= Beginning of Section =

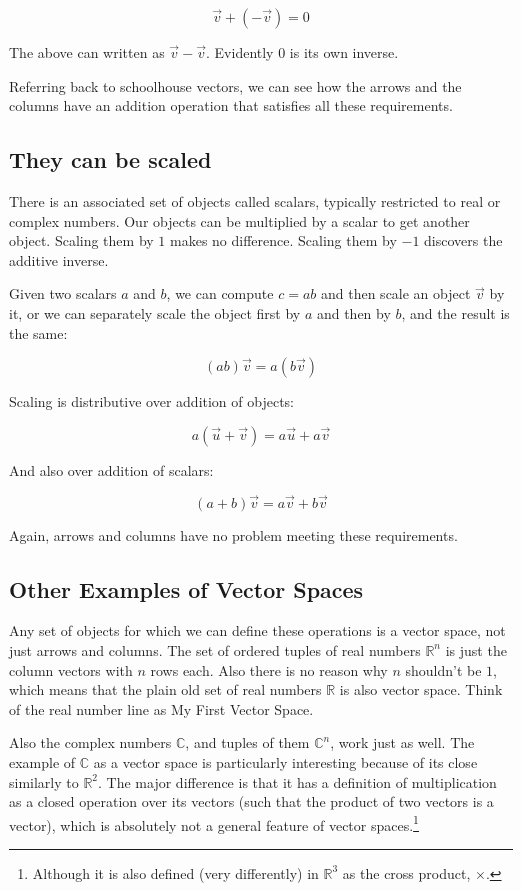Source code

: $$\vec{v} + (-\vec{v}) = 0$$

The above can written as $\vec{v} - \vec{v}$. Evidently $0$ is its own inverse.

Referring back to schoolhouse vectors, we can see how the arrows and the columns have an addition operation that satisfies all these requirements.

\subsection{They can be scaled}

There is an associated set of objects called scalars, typically restricted to real or complex numbers. Our objects can be multiplied by a scalar to get another object. Scaling them by $1$ makes no difference. Scaling them by $-1$ discovers the additive inverse.

Given two scalars $a$ and $b$, we can compute $c = ab$ and then scale an object $\vec{v}$ by it, or we can separately scale the object first by $a$ and then by $b$, and the result is the same:

$$(ab)\vec{v} = a(b\vec{v})$$

Scaling is distributive over addition of objects:

$$a(\vec{u} + \vec{v}) = a\vec{u} + a\vec{v}$$

And also over addition of scalars:

$$(a + b)\vec{v} = a\vec{v} + b\vec{v}$$

Again, arrows and columns have no problem meeting these requirements.

\subsection{Other Examples of Vector Spaces}

Any set of objects for which we can define these operations is a vector space, not just arrows and columns. The set of ordered tuples of real numbers $\mathbb{R}^n$ is just the column vectors with $n$ rows each. Also there is no reason why $n$ shouldn't be $1$, which means that the plain old set of real numbers $\mathbb{R}$ is also vector space. Think of the real number line as My First Vector Space\texttrademark.

Also the complex numbers $\mathbb{C}$, and tuples of them $\mathbb{C}^n$, work just as well. The example of $\mathbb{C}$ as a vector space is particularly interesting because of its close similarly to $\mathbb{R}^2$. The major difference is that it has a definition of multiplication as a closed operation over its vectors (such that the product of two vectors is a vector), which is absolutely not a general feature of vector spaces.\footnote{Although it is also defined (very differently) in $\mathbb{R}^3$ as the cross product, $\times$.}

= End of Section =

* _About this task_
Every record must be copied exactly, with the pictures left out.

* _Result_
Source code

: $$\vec{v} + (-\vec{v}) = 0$$

The above can written as $\vec{v} - \vec{v}$. Evidently $0$ is its own inverse.

Referring back to schoolhouse vectors, we can see how the arrows and the columns have an addition operation that satisfies all these requirements.

\subsection{They can be scaled}

There is an associated set of objects called scalars, typically restricted to real or complex numbers. Our objects can be multiplied by a scalar to get another object. Scaling them by $1$ makes no difference. Scaling them by $-1$ discovers the additive inverse.

Given two scalars $a$ and $b$, we can compute $c = ab$ and then scale an object $\vec{v}$ by it, or we can separately scale the object first by $a$ and then by $b$, and the result is the same:

$$(ab)\vec{v} = a(b\vec{v})$$

Scaling is distributive over addition of objects:

$$a(\vec{u} + \vec{v}) = a\vec{u} + a\vec{v}$$

And also over addition of scalars:

$$(a + b)\vec{v} = a\vec{v} + b\vec{v}$$

Again, arrows and columns have no problem meeting these requirements.

\subsection{Other Examples of Vector Spaces}

Any set of objects for which we can define these operations is a vector space, not just arrows and columns. The set of ordered tuples of real numbers $\mathbb{R}^n$ is just the column vectors with $n$ rows each. Also there is no reason why $n$ shouldn't be $1$, which means that the plain old set of real numbers $\mathbb{R}$ is also vector space. Think of the real number line as My First Vector Space\texttrademark.

Also the complex numbers $\mathbb{C}$, and tuples of them $\mathbb{C}^n$, work just as well. The example of $\mathbb{C}$ as a vector space is particularly interesting because of its close similarly to $\mathbb{R}^2$. The major difference is that it has a definition of multiplication as a closed operation over its vectors (such that the product of two vectors is a vector), which is absolutely not a general feature of vector spaces.\footnote{Although it is also defined (very differently) in $\mathbb{R}^3$ as the cross product, $\times$.}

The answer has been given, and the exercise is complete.